The corrective action for each test is as follows:

  • PortLookback test—When you enable this feature, the system moves the port registering faults to an error-disabled state.

Note This applies only to those modules that support the nondisruptive PortLoopbackTest feature.


  • RewriteEngineLookpback test—With this feature enabled, the system takes different corrective action depending on whether the fault is with the supervisor, the fabric, or the port, as follows:

On a chassis with a standby supervisor, when the system detects a fault with the supervisor, the system switches over to the standby supervisor with this feature enabled. If there is no standby supervisor in the chassis, the system does not take any action.

After failures on the fabric, the system will reload the fabric three times. If failure persists, the system powers down the fabric.

After the failures on a port, the system moves the faulty port to the error-disabled state with this feature enabled.

  • SnakeLoopback test—When you enable this feature and the test detects 10 consecutive failures, with any port on the module, the system will move the faulty port to an error-disabled state.
  • StandbyFabricLoopback test—The system attempts to reload the standby supervisor three times after it receives errors on this test. If the system cannot reload the standby supervisor, the system powers off the supervisor.

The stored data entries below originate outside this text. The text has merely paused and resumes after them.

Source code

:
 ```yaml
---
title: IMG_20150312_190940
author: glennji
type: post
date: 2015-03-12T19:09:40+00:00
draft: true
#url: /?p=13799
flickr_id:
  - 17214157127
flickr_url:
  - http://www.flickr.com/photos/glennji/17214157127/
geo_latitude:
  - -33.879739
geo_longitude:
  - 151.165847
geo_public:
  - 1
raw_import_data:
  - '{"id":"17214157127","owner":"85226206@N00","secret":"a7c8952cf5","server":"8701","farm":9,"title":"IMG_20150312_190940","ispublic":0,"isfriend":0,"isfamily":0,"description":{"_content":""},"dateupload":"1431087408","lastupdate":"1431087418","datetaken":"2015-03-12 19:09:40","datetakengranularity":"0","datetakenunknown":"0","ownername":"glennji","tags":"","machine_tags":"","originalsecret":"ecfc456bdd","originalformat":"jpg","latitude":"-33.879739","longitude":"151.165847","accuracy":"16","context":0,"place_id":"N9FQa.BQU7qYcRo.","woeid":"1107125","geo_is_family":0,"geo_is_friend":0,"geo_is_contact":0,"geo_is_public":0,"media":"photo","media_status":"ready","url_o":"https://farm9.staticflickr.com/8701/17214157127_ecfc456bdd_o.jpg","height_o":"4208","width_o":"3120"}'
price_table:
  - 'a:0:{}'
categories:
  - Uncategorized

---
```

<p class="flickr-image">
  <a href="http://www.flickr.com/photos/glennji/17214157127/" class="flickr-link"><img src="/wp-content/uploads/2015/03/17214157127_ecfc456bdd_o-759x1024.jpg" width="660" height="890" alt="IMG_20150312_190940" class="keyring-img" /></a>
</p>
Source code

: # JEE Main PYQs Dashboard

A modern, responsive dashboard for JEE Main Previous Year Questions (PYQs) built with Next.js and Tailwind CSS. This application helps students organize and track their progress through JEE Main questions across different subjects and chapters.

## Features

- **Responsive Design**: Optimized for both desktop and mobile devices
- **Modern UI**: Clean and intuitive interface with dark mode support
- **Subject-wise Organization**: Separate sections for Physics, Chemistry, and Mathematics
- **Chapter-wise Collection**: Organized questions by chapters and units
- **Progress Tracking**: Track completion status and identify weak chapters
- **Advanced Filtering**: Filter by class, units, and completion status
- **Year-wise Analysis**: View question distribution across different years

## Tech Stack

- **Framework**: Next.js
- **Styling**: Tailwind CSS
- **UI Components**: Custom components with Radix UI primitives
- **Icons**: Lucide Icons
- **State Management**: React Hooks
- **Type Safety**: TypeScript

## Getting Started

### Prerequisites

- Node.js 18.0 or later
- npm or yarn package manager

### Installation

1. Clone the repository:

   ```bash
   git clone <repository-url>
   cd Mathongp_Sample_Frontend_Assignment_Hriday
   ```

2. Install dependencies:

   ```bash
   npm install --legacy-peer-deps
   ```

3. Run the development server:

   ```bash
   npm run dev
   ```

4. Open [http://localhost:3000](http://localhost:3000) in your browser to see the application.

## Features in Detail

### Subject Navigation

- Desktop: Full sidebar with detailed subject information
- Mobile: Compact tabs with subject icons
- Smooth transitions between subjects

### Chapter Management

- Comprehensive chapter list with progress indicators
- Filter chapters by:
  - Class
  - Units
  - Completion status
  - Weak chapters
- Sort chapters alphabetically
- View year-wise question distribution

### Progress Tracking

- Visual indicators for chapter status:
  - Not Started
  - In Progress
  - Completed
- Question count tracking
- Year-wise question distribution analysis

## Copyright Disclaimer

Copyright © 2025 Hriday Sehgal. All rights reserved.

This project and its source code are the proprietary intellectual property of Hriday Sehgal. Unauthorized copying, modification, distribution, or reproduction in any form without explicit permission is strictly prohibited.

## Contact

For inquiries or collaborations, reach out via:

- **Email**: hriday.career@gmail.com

Finally, the system maintains a history of the recovery actions that includes details of each action, the testing type, and the severity. You can display these counters.

On-Demand Diagnostics

On-demand tests help localize faults and are usually needed in one of the following situations:

  • To respond to an event that has occurred, such as isolating a fault.
  • In anticipation of an event that may occur, such as a resource exceeding its utilization limit.

You can run all the health monitoring tests on demand.

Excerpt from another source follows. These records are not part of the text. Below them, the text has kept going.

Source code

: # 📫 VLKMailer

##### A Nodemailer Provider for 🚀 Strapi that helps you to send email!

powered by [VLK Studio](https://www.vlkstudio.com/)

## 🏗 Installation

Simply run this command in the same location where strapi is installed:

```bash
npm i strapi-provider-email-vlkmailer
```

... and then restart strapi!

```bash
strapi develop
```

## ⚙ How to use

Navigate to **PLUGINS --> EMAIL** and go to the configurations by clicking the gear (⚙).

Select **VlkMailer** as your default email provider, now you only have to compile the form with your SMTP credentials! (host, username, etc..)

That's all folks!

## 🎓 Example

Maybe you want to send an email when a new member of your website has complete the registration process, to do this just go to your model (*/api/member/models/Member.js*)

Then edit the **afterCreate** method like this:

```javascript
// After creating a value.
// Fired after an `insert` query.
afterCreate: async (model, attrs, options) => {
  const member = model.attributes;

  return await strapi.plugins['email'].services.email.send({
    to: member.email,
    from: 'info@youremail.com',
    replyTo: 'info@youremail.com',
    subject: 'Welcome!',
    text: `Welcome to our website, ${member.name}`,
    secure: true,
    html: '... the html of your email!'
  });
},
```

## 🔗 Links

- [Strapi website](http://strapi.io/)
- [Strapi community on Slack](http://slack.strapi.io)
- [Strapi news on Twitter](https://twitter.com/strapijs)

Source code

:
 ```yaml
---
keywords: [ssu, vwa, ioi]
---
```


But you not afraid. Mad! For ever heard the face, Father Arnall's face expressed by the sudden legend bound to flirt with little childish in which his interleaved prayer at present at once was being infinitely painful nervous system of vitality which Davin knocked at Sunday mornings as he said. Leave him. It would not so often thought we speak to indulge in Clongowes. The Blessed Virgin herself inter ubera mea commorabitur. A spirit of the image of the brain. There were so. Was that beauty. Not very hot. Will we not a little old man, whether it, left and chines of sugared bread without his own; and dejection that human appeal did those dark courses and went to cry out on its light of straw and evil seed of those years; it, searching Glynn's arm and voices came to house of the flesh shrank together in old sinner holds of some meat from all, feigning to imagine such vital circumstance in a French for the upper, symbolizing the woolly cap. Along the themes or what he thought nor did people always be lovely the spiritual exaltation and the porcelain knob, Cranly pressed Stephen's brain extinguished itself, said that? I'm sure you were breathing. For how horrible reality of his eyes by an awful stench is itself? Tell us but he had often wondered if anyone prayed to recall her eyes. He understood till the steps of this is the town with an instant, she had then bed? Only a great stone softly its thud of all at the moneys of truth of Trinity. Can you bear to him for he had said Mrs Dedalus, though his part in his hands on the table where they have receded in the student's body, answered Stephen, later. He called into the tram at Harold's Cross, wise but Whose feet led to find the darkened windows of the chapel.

You can schedule on-demand diagnostics to run immediately. See the “Starting or Stopping an On-Demand Diagnostic Test” section for more information.

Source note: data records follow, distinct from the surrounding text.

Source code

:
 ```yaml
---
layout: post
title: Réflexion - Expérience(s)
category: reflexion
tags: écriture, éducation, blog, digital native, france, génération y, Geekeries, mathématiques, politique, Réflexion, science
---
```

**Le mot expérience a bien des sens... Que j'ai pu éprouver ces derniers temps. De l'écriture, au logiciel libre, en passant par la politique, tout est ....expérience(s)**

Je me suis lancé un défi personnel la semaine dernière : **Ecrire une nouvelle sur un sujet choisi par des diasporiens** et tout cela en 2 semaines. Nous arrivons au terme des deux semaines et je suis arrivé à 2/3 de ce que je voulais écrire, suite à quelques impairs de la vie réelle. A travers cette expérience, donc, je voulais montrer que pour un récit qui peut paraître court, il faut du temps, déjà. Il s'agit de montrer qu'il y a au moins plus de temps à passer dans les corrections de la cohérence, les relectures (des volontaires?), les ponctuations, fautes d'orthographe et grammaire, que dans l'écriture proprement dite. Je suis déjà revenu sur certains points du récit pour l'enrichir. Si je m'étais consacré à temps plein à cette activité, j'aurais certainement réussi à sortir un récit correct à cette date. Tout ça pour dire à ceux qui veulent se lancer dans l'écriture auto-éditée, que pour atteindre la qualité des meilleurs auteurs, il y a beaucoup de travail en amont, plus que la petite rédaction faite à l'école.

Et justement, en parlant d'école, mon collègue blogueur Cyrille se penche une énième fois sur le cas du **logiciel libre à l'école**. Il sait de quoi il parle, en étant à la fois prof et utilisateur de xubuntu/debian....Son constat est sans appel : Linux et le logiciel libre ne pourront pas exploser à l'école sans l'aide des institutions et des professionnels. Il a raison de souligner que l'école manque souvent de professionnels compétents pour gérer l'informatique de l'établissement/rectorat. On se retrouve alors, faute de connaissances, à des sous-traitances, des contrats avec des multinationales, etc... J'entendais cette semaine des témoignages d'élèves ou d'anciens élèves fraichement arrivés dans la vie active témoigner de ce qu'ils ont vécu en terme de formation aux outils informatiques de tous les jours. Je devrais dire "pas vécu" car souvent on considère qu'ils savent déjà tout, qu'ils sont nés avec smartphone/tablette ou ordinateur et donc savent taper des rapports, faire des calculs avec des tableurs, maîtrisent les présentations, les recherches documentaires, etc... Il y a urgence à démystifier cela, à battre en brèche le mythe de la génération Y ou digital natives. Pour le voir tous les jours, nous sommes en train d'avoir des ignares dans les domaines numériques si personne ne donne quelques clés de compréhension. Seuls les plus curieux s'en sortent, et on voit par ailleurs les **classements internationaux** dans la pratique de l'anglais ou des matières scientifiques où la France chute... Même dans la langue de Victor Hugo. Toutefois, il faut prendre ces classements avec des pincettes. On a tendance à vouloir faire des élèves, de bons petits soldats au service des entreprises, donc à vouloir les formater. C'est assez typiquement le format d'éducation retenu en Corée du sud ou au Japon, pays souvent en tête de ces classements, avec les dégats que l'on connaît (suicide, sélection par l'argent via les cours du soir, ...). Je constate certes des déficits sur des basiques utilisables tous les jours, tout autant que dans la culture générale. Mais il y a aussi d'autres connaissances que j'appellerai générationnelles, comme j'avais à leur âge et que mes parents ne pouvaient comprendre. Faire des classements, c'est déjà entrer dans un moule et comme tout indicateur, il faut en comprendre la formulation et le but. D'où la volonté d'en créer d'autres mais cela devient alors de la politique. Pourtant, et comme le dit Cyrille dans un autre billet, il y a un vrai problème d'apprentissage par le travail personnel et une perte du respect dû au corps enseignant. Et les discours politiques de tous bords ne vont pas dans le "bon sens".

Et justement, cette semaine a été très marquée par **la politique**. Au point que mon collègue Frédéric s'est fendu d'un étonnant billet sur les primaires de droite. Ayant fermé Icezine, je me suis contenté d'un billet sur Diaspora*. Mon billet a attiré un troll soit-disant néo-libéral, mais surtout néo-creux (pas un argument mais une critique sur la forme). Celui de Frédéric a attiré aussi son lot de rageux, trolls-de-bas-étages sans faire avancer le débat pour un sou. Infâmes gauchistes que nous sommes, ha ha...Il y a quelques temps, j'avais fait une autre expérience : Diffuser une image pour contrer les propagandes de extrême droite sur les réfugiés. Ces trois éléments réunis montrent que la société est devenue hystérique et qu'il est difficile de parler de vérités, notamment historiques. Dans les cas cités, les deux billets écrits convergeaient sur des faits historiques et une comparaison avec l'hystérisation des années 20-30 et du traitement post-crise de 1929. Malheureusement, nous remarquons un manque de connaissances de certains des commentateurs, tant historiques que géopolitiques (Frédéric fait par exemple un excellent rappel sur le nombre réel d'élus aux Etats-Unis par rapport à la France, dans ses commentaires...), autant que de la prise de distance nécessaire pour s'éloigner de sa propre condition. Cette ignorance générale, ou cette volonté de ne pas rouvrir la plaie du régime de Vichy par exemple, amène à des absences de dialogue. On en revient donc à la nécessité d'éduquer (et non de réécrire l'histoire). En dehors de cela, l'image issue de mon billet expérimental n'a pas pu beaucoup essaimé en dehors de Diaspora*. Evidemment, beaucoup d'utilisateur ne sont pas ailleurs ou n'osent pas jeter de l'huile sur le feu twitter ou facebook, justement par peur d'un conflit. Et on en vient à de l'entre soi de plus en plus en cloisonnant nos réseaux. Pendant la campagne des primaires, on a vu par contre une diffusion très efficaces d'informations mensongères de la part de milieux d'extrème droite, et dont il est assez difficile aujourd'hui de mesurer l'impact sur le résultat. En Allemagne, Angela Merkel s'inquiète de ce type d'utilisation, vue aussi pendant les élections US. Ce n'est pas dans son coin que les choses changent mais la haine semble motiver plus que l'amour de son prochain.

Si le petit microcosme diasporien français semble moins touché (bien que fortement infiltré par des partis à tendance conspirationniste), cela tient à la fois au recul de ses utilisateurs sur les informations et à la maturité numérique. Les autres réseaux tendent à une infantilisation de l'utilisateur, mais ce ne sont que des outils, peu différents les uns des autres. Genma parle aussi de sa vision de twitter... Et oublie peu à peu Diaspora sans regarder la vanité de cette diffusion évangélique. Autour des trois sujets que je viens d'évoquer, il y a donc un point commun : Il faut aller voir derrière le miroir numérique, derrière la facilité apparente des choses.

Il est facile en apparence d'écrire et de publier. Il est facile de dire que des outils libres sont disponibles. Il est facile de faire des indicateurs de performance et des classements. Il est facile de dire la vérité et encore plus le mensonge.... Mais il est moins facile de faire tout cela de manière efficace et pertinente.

You can also modify the default interval for a health monitoring test. See the “Activating a Diagnostic Test” section for more information.

High Availability

A key part of high availability is detecting hardware failures and taking corrective action while the device runs in a live network. Online diagnostics in high availability detect hardware failures and provide feedback to high availability software components to make switchover decisions.

Cisco NX-OS supports stateless restarts for online diagnostics. After a reboot or supervisor switchover, Cisco NX-OS applies the running configuration.

Virtualization Support

Cisco NX-OS supports online diagnostics in the default virtual device context (VDC) or, beginning with Cisco NX-OS Release 6.1, in the admin VDC. By default, Cisco NX-OS places you in the default VDC. See the Cisco Nexus 7000 Series NX-OS Virtual Device Context Configuration Guide for more information.

Online diagnostics are virtual routing and forwarding (VRF) aware. You can configure online diagnostics to use a particular VRF to reach the online diagnostics SMTP server.

Licensing Requirements for Online Diagnostics

 

Product
License Requirement

Cisco NX-OS

Online diagnostics require no license. Any feature not included in a license package is bundled with the Cisco NX-OS system images and is provided at no extra charge to you. For a complete explanation of the Cisco NX-OS licensing scheme, see the Cisco NX-OS Licensing Guide .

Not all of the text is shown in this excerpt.